Effigies
Marie Voignier
26.05.2010 - 31.07.2010, vernissage 26.05.2010
En français plus bas
Film screenings
Tuesday 6 July, 7:30 pm
Screening of short films by Marie Voignier, with the artist present
Tuesday 13 July, 7:30pm
Screening of Hinterland, with the artist and Dork Zabunyan (Associate Professor in Cinema Studies at Lille University) present
The Effigies exhibition is an opportunity to present practically all Marie Voignier's films, with the aim to reveal her work in its entirety. Installations and evening screenings will enable the discovery of a particular trajectory, echoing contemporary theory, in which the image is restored as a tool for the production of knowledge.

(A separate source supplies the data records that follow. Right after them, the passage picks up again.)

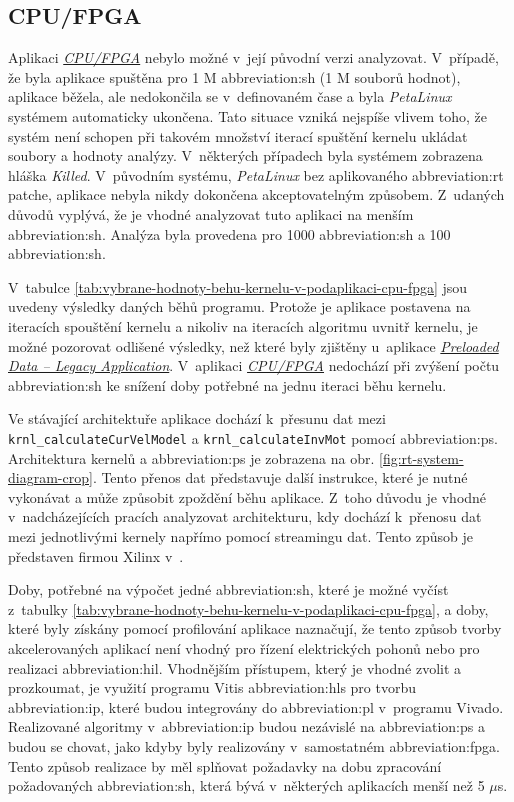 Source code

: \documentclass[a4paper, twoside, 11pt]{article}
\begin{document}
	\subsection{CPU/FPGA}\label{subsec:poznatky-ziskane-profilovanim-aplikaci-cpu-fpga}
		Aplikaci \hyperref[subsec:cpu-fpga]{\textit{CPU/FPGA}} nebylo možné v~její původní verzi analyzovat. V~případě, že byla aplikace spuštěna pro 1 M \gls{abbreviation:sh} (1 M souborů hodnot), aplikace běžela, ale nedokončila se v~definovaném čase a byla \textit{PetaLinux} systémem automaticky ukončena. Tato situace vzniká nejspíše vlivem toho, že systém není schopen při takovém množství iterací spuštění kernelu ukládat soubory a hodnoty analýzy. V~některých případech byla systémem zobrazena hláška \textit{Killed}. V~původním systému, \textit{PetaLinux} bez aplikovaného \gls{abbreviation:rt} patche, aplikace nebyla nikdy dokončena akceptovatelným způsobem. Z~udaných důvodů vyplývá, že je vhodné analyzovat tuto aplikaci na menším \gls{abbreviation:sh}. Analýza byla provedena pro 1000 \gls{abbreviation:sh} a 100 \gls{abbreviation:sh}.\par
		V~tabulce \ref{tab:vybrane-hodnoty-behu-kernelu-v-podaplikaci-cpu-fpga} jsou uvedeny výsledky daných běhů programu. Protože je aplikace postavena na iteracích spouštění kernelu a nikoliv na iteracích algoritmu uvnitř kernelu, je možné pozorovat odlišené výsledky, než které byly zjištěny u~aplikace \hyperref[subsec:poznatky-ziskane-profilovanim-aplikaci-preloaded-data-legacy-application]{\textit{Preloaded Data – Legacy Application}}. V~aplikaci \hyperref[subsec:cpu-fpga]{\textit{CPU/FPGA}} nedochází při zvýšení počtu \gls{abbreviation:sh} ke snížení doby potřebné na jednu iteraci běhu kernelu.\par
		Ve stávající architektuře aplikace dochází k~přesunu dat mezi \texttt{ krnl\_calculateCurVelModel} a \texttt{krnl\_calculateInvMot} pomocí \gls{abbreviation:ps}. Architektura kernelů a \gls{abbreviation:ps} je zobrazena na obr. \ref{fig:rt-system-diagram-crop}. Tento přenos dat představuje další instrukce, které je nutné vykonávat a může způsobit zpoždění běhu aplikace. Z~toho důvodu je vhodné v~nadcházejících pracích analyzovat architekturu, kdy dochází k~přenosu dat mezi jednotlivými kernely napřímo pomocí streamingu dat. Tento způsob je představen firmou Xilinx v~\cite{xilinx-github-vitis-accel-examples-stream-free-running-kernel}.\par
		Doby, potřebné na výpočet jedné \gls{abbreviation:sh}, které je možné vyčíst z~tabulky \ref{tab:vybrane-hodnoty-behu-kernelu-v-podaplikaci-cpu-fpga}, a doby, které byly získány pomocí profilování aplikace naznačují, že tento způsob tvorby akcelerovaných aplikací není vhodný pro řízení elektrických pohonů nebo pro realizaci \gls{abbreviation:hil}. Vhodnějším přístupem, který je vhodné zvolit a prozkoumat, je využití programu Vitis \gls{abbreviation:hls} pro tvorbu \gls{abbreviation:ip}, které budou integrovány do \gls{abbreviation:pl} v~programu Vivado. Realizované algoritmy v~\gls{abbreviation:ip} budou nezávislé na \gls{abbreviation:ps} a budou se chovat, jako kdyby byly realizovány v~samostatném \gls{abbreviation:fpga}. Tento způsob realizace by měl splňovat požadavky na dobu zpracování požadovaných \gls{abbreviation:sh}, která bývá v~některých aplikacích menší než 5 $\mu$s.
\end{document}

What could be the common denominator between a recreation park installed in an old zeppelin warehouse, a training centre that places its trainees in a chain of fictitious companies, the press coverage of the Austrian criminal Fritzl's lawsuit and the career path of a voice-off actress? These subjects have all been covered by Marie Voignier in various video works completed between 2004 and 2010 (Hinterland, 2009, Les fantômes, 2004, Hearing the Shape of a Drum, 2010, Going for a Walk, 2007) in which she tackles the construction of reality in film. In each instance, it is the indeterminate gap between reality and fiction which seems to be the object of her study.
For the installation Going for a Walk, Marie Voignier conducted an interview of a voice-off actress who is also a TV presenter during which she narrates different episodes of her professional life. The interview was transcribed and the actress was asked to "replay" the text on several occasions during the course of a year. Transformed into a script, her life became unbearable and the actress terminated the recording prematurely.

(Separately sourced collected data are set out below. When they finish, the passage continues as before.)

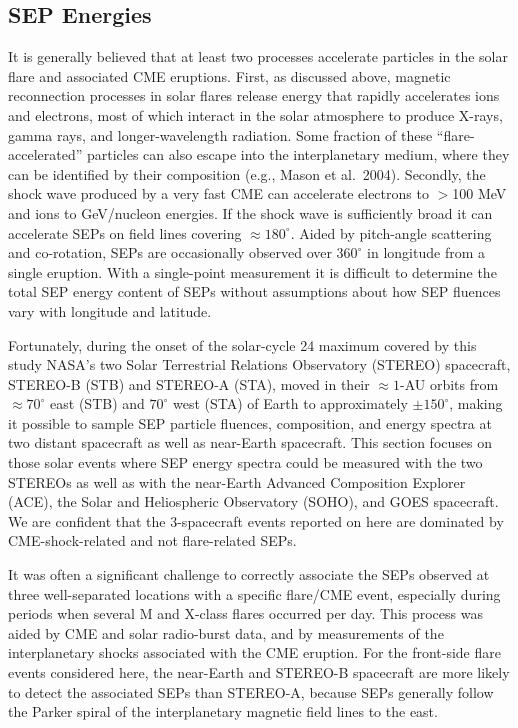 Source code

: \documentclass[10pt,preprint]{aastex}  %
\begin{document}
\subsection{		SEP Energies				}

It is generally believed that at least two processes accelerate 
particles in the solar flare and associated CME eruptions. 
First, as discussed above, magnetic 
reconnection processes in solar flares release energy that rapidly 
accelerates ions and electrons, most of which interact in the solar 
atmosphere to produce X-rays, gamma rays, and longer-wavelength 
radiation. Some fraction of these ``flare-accelerated'' particles 
can also escape into the interplanetary medium, where they can be 
identified by their composition (e.g., Mason et al.~2004). Secondly, 
the shock wave produced by a very fast CME can accelerate electrons 
to $>$100 MeV and ions to GeV/nucleon energies.  If the shock wave 
is sufficiently broad it can accelerate SEPs on field lines covering 
$\approx 180^\circ$. Aided by pitch-angle scattering and co-rotation, 
SEPs are occasionally observed over $360^\circ$ in longitude from a 
single eruption.  With a single-point measurement it is difficult to 
determine the total SEP energy content of SEPs without assumptions 
about how SEP fluences vary with longitude and latitude.  

Fortunately, during the onset of the solar-cycle 24 maximum covered 
by this study NASA's two Solar Terrestrial Relations Observatory 
(STEREO) spacecraft, STEREO-B (STB) and STEREO-A (STA), 
moved in their $\approx 1$-AU orbits from 
$\approx 70^\circ$ east (STB) and $70^\circ$ west (STA) of Earth 
to approximately $\pm 150^\circ$, making it possible to sample SEP 
particle fluences, composition, and energy spectra at two distant 
spacecraft as well as near-Earth spacecraft. This section focuses 
on those solar events where SEP energy spectra could be measured 
with the two STEREOs as well as with the near-Earth Advanced 
Composition Explorer (ACE), the Solar and Heliospheric Observatory 
(SOHO), and GOES spacecraft.
We are confident that the 3-spacecraft events reported on here are 
dominated by CME-shock-related and not flare-related SEPs.

It was often a significant challenge to correctly associate the 
SEPs observed at three well-separated locations with a specific 
flare/CME event, especially during periods when several M and X-class 
flares occurred per day. This process was aided by CME and solar 
radio-burst data, and by measurements of the interplanetary shocks 
associated with the CME eruption. For the front-side flare events 
considered here, the near-Earth and STEREO-B spacecraft are more 
likely to detect the associated SEPs than STEREO-A, because SEPs 
generally follow the Parker spiral of the interplanetary magnetic 
field lines to the east.  
\end{document}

In Hearing the shape of a drum, Marie Voignier turns her attention to a current affair that leads to a lawsuit behind closed doors in order to reveal the mise en scène that occurs around news items during "on-the-spot" TV reporting. She mixes in with the crowd of journalists, mimicking them as they compensate for the lack of images of the courtroom or crimes, and take the media dance as the subject of their reports. What initially appears like the deconstruction of TV images, showing what goes on "behind the scenes", then takes on a more ambiguous dimension. By a careful choice of shots and a precise construction during the montage, the artist in fact reinstates the image that has been questioned by postmodernist critique (in the wake of Debord or Baudrillard, the image was vilified for a while as an instrument of manipulation and lies). While one image alone can't tell "the whole truth" since it is just a fragment, a partial object, a montage of several images "intensifies the image and gives the visual experience a power that our visible certainties or habits have the effect of pacifying or veiling." With discreet attempts throughout her filmography, Voignier proceeds to redeem the image as a tool for the production of knowledge.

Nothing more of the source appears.